Work required — Compute how many lines in the entries below include the string "rouleaux". Only the number is wanted.
*** Begin section ***
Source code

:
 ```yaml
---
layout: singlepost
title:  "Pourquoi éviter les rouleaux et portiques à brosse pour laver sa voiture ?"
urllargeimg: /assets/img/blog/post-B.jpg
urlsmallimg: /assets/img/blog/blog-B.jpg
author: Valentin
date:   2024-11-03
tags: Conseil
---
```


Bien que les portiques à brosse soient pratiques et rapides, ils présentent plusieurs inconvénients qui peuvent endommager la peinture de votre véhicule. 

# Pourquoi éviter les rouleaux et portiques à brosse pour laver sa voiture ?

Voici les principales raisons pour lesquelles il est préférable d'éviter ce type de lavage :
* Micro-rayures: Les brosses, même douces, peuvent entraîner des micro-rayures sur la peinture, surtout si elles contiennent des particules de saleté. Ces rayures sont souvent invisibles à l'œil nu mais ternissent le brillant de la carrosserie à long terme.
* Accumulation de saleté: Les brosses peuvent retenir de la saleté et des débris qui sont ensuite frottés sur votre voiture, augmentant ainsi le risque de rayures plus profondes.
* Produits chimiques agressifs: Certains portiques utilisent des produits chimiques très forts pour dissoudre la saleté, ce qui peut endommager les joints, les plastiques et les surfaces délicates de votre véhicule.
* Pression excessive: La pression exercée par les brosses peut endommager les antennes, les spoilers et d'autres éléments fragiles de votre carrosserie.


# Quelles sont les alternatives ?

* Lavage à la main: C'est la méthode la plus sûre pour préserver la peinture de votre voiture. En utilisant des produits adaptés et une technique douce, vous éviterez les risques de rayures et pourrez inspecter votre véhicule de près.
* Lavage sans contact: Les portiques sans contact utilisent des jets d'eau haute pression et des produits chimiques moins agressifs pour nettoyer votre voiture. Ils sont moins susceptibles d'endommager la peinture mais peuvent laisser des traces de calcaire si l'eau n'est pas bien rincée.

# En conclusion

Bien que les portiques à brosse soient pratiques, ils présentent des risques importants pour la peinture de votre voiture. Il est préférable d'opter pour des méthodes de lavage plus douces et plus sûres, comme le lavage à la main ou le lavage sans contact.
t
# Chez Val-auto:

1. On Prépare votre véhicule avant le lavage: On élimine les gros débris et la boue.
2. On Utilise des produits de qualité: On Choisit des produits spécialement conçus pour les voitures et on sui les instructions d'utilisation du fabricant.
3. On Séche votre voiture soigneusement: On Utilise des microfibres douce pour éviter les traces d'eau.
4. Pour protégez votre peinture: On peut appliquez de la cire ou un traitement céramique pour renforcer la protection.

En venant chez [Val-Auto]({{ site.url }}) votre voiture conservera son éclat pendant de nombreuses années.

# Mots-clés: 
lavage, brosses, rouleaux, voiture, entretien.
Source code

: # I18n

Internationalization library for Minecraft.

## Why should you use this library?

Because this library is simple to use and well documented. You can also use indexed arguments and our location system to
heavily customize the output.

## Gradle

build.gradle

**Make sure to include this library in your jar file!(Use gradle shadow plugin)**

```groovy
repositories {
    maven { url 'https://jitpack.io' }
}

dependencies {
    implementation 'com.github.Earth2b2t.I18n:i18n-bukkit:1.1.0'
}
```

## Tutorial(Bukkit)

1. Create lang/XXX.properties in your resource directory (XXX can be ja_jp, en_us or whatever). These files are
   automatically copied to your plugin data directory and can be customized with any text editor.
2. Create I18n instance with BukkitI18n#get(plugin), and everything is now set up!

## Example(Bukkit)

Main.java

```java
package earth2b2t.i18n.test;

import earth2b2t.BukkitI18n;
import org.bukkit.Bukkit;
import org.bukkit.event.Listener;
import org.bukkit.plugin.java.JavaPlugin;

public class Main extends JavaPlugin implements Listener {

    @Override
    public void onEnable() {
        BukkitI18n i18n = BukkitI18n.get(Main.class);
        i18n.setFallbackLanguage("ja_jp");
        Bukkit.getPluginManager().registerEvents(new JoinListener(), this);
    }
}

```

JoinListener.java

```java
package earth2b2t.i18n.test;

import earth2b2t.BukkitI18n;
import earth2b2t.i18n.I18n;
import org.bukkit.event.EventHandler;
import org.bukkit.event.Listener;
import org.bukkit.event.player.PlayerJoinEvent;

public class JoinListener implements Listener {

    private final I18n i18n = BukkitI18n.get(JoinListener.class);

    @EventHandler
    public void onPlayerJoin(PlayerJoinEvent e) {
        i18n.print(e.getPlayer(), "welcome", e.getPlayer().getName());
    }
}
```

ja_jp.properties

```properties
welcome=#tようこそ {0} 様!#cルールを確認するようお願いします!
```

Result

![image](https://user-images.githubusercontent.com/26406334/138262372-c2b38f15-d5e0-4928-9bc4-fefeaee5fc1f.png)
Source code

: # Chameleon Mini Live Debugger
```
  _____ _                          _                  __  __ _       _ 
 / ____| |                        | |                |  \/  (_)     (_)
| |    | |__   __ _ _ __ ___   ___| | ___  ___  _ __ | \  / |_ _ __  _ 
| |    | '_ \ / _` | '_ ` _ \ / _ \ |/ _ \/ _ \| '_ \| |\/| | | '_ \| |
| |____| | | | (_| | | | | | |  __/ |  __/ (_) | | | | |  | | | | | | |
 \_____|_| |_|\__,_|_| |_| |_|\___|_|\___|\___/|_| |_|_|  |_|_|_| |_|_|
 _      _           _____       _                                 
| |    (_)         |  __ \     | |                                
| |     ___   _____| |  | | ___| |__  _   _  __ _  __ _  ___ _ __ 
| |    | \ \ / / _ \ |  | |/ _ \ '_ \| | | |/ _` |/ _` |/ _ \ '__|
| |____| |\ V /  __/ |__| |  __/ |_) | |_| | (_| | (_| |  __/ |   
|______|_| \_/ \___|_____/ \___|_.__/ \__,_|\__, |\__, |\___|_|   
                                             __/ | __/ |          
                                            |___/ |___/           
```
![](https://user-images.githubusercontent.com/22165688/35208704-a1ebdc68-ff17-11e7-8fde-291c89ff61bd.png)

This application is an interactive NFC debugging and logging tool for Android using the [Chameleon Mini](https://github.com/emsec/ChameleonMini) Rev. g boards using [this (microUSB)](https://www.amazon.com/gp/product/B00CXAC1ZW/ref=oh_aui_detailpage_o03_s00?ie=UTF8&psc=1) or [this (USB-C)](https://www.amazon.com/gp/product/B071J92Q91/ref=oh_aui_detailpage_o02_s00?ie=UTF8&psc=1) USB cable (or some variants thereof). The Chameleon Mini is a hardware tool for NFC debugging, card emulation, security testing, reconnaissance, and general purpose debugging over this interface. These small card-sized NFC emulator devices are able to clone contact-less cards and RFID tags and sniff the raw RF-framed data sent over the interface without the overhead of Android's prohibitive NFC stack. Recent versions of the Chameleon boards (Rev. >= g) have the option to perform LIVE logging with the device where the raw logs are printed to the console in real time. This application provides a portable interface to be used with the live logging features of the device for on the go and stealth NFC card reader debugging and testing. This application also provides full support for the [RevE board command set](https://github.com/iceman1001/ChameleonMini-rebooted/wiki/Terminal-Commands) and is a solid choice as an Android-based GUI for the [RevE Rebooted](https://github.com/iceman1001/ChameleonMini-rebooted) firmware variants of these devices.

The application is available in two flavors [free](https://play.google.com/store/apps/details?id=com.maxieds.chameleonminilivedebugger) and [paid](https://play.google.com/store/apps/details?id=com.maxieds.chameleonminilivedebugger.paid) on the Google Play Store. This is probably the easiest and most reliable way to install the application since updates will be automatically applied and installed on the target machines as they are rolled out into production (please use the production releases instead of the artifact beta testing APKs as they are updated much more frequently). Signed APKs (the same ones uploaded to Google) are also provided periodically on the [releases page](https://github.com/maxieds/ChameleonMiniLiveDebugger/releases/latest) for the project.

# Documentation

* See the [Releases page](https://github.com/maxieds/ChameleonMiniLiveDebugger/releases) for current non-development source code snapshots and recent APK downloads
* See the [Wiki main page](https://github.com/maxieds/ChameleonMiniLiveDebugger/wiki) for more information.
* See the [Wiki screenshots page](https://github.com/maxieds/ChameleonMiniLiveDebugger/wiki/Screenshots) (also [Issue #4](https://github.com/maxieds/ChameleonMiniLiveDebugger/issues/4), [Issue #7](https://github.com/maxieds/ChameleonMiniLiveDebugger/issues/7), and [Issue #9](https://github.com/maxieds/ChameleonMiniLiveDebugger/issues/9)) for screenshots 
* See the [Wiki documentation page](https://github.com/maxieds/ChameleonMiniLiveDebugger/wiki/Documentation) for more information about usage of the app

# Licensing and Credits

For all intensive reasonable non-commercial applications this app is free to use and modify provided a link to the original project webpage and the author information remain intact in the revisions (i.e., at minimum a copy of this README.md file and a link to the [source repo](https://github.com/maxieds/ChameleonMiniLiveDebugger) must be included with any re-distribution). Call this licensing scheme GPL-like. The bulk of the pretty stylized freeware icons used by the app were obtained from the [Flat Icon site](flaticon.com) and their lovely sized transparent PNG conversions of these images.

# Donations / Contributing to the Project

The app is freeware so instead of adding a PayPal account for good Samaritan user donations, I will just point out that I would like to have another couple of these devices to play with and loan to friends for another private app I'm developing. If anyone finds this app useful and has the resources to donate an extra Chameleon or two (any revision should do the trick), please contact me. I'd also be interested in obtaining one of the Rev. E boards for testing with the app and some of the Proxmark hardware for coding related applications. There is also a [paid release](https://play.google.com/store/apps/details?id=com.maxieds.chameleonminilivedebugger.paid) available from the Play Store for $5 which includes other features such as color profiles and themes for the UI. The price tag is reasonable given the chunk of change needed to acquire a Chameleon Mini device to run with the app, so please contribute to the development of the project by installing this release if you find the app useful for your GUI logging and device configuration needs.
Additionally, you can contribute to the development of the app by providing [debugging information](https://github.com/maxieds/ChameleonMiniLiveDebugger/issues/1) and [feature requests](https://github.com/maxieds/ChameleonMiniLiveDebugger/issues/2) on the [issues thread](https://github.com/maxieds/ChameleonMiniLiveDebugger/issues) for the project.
*** End section ***
Solved exercise — 3